Stacked generalization ensemble

Stacked generalization ensemble is popularly known as stacking (Wolpert 1992). It combines decisions of different base classifiers in a single-ensemble architecture. Different base classifiers search the feature space with their diverse perspectives to find the maximum possible accurate hypotheses for a given classification task (Anifowose et al. 2015). The classification outcomes of base classifiers are combined together by a meta-classifier to provide final classification result. The combination of base classifiers’ outcomes is decided by the meta-classifier algorithm. Figure 1 shows the conceptual architecture of the stacking ensemble utilized for quantitative lithofacies modeling in this study.

Fig. 1

Conceptual architecture of the stacking ensemble utilized for quantitative lithofacies modeling in this study

Stacking ensemble can also be created by merging the decision of similar base classifiers having different parametric values. The selection of base and meta-classifier combination is always a matter of concern during the design of stacking ensemble architecture. It is also difficult to design the most suitable configuration of classifiers in large feature space. Wolpert (1992) proved that the stacking ensemble is good in reducing the generalization error by decreasing bias and variance error associated with data. Initially, input data are split into training and testing datasets. Further, the training dataset is again split into K identical subsets similar to K-fold cross-validation technique. Base classifiers are trained on (K − 1) subsets, while the Kth subset is retained as a validation set. After training with (K − 1) subsets, base classifiers are individually tested with the Kth validation subset and also with the testing data. The outcomes of each base classifier with validation and test datasets will act as new training and testing data for meta-classifier. Moreover, the meta-classifier will be trained with the prediction outcomes of the validation set and the actual values of the target variable.

Voting ensemble

Voting ensemble combines the decisions of different base classifiers for the given classification or estimation task. It provides flexibility in combination strategies so that the maximum possible classification accuracy can be achieved. It does not utilize any algorithm for the combination of predictions from base classifiers as in the stacking ensemble. Two combination schemes can be implemented for merging the decisions of several classifiers, namely majority vote rule (hard voting) and average predicted confidence probabilities (soft voting) to predict the class labels of test samples (Kittler et al. 1998).
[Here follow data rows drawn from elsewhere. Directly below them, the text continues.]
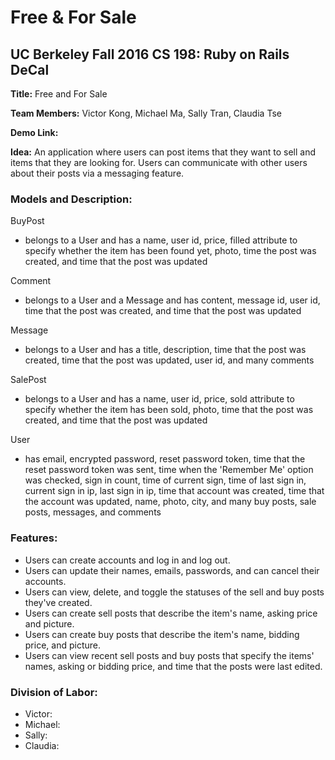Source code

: # Free & For Sale
## UC Berkeley Fall 2016 CS 198: Ruby on Rails DeCal

**Title:** Free and For Sale

**Team Members:** Victor Kong, Michael Ma, Sally Tran, Claudia Tse

**Demo Link:**

**Idea:** An application where users can post items that they want to sell and items that they are looking for. Users can communicate with other users about their posts via a messaging feature.

### Models and Description:
BuyPost
  - belongs to a User and has a name, user id, price, filled attribute to specify whether the item has been found yet, photo, time the post was created, and time that the post was updated

Comment
  - belongs to a User and a Message and has content, message id, user id, time that the post was created, and time that the post was updated

Message
  - belongs to a User and has a title, description, time that the post was created, time that the post was updated, user id, and many comments

SalePost
  - belongs to a User and has a name, user id, price, sold attribute to specify whether the item has been sold, photo, time that the post was created, and time that the post was updated

User
 - has email, encrypted password, reset password token, time that the reset password token was sent, time when the 'Remember Me' option was checked, sign in count, time of current sign, time of last sign in, current sign in ip, last sign in ip, time that account was created, time that the account was updated, name, photo, city, and many buy posts, sale posts, messages, and comments

### Features:
  - Users can create accounts and log in and log out.
  - Users can update their names, emails, passwords, and can cancel their accounts.
  - Users can view, delete, and toggle the statuses of the sell and buy posts they've created.
  - Users can create sell posts that describe the item's name, asking price and picture.
  - Users can create buy posts that describe the item's name, bidding price, and picture.
  - Users can view recent sell posts and buy posts that specify the items' names, asking or bidding price, and time that the posts were last edited.

### Division of Labor:
 - Victor: 
 - Michael:
 - Sally:
 - Claudia: 
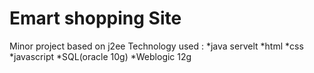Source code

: # Emart shopping Site
Minor project based on j2ee
Technology used : 
                *java servelt
                *html
                *css
                *javascript
                *SQL(oracle 10g)
                *Weblogic 12g
                
                
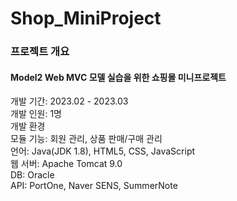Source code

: # Shop_MiniProject

### 프로젝트 개요
#### Model2 Web MVC 모델 실습을 위한 쇼핑몰 미니프로젝트

개발 기간: 2023.02 - 2023.03 <br>
개발 인원: 1명 <br>
개발 환경 <br>
모듈 기능: 회원 관리, 상품 판매/구매 관리 <br>
언어: Java(JDK 1.8), HTML5, CSS, JavaScript <br>
웹 서버: Apache Tomcat 9.0 <br>
DB: Oracle <br>
API: PortOne, Naver SENS, SummerNote <br>
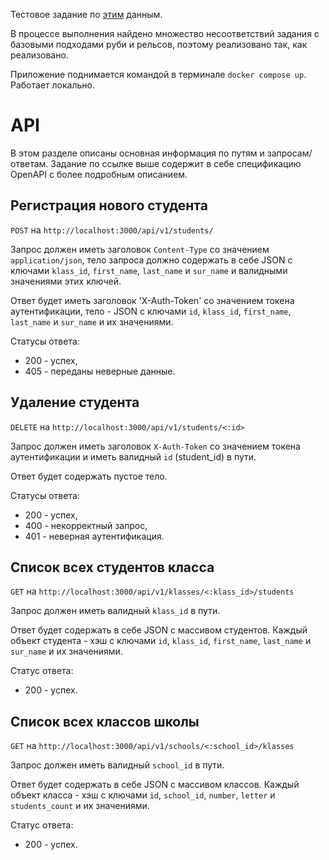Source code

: Тестовое задание по [этим](https://github.com/uchiru/internship-api-schema-task) данным.

В процессе выполнения найдено множество несоответствий задания с базовыми подходами руби и рельсов, поэтому реализовано так, как реализовано.

Приложение поднимается командой в терминале `docker compose up`. Работает локально.

# API

В этом разделе описаны основная информация по путям и запросам/ответам. Задание по ссылке выше содержит в себе спецификацию OpenAPI с более подробным описанием.

## Регистрация нового студента

`POST` на `http://localhost:3000/api/v1/students/`

Запрос должен иметь заголовок `Content-Type` со значением `application/json`, тело запроса должно содержать в себе JSON с ключами `klass_id`, `first_name`, `last_name` и `sur_name` и валидными значениями этих ключей.

Ответ будет иметь заголовок 'X-Auth-Token' со значением токена аутентификации, тело - JSON с ключами `id`, `klass_id`, `first_name`, `last_name` и `sur_name` и их значениями.

Статусы ответа:
- 200 - успех,
- 405 - переданы неверные данные.

## Удаление студента

`DELETE` на `http://localhost:3000/api/v1/students/<:id>`

Запрос должен иметь заголовок `X-Auth-Token` со значением токена аутентификации и иметь валидный `id` (student_id) в пути.

Ответ будет содержать пустое тело.

Статусы ответа:
- 200 - успех,
- 400 - некорректный запрос,
- 401 - неверная аутентификация.

## Список всех студентов класса

`GET` на `http://localhost:3000/api/v1/klasses/<:klass_id>/students`

Запрос должен иметь валидный `klass_id` в пути.

Ответ будет содержать в себе JSON с массивом студентов. Каждый объект студента - хэш с ключами `id`, `klass_id`, `first_name`, `last_name` и `sur_name` и их значениями.

Статус ответа:
- 200 - успех.

## Список всех классов школы

`GET` на `http://localhost:3000/api/v1/schools/<:school_id>/klasses`

Запрос должен иметь валидный `school_id` в пути.

Ответ будет содержать в себе JSON с массивом классов. Каждый объект класса - хэш с ключами `id`, `school_id`, `number`, `letter` и `students_count` и их значениями.

Статус ответа:
- 200 - успех.
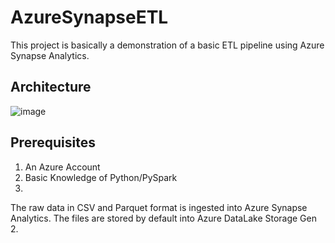 # AzureSynapseETL
This project is basically a demonstration of a basic ETL pipeline using Azure Synapse Analytics.

## Architecture
![image](https://user-images.githubusercontent.com/58943959/196272757-d4483ca4-b7ea-4b71-8db1-e4b09f425c3a.png)

## Prerequisites
1. An Azure Account
2. Basic Knowledge of Python/PySpark
3. 

The raw data in CSV and Parquet format is ingested into Azure Synapse Analytics. The files are stored by default into Azure DataLake Storage Gen 2.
In place of meta-classifier, the abovementioned combining strategies are utilized to combine outcomes of diverse supervised classifiers. In hard voting, class labels of test samples are decided by majority voting rule. Every base classifier individually assigns a class label to a given test sample during the testing phase. The final classification of the test sample is decided by the maximum number of times a particular class label gets assigned to that test sample. On the other hand, soft voting strategy initially assigns weights to each base classifier. During the testing phase, it generates prediction probabilities for every test sample belonging to various classes. Later, these probabilities are multiplied with the weights assigned to every class labels and then it is averaged. Test samples are finally classified into that class which achieves the highest average confidence probability. Mathematically, soft voting technique classifies data samples as argmax (argument of maxima) of the sum of assigned probabilities (Kittler et al. 1998; Kuncheva 2004). Figure 2 shows theoretical architecture of voting ensemble utilized for quantitative lithofacies modeling in this study.

Fig. 2

Conceptual architecture of voting ensemble utilized for quantitative lithofacies modeling in this study

Experimental evaluation

In this paper, two HEMs were utilized for the recognition of quantitative lithofacies modeling. The primary goal of this research work was to achieve higher classification performance using the HEMs approach. HEMs were trained and tested on real-field well logs data with other popular classifiers, namely RF, MLP, SVM and GB. All the ensemble methods were implemented on the Python Scikit-learn platform. Figure 3 portrays a portion of the geological lithofacies setting of Deforest well existing in the Kansas oil and gas field.

Fig. 3

Well logs of Kansas hydrocarbon-producing Deforest well (KGS database)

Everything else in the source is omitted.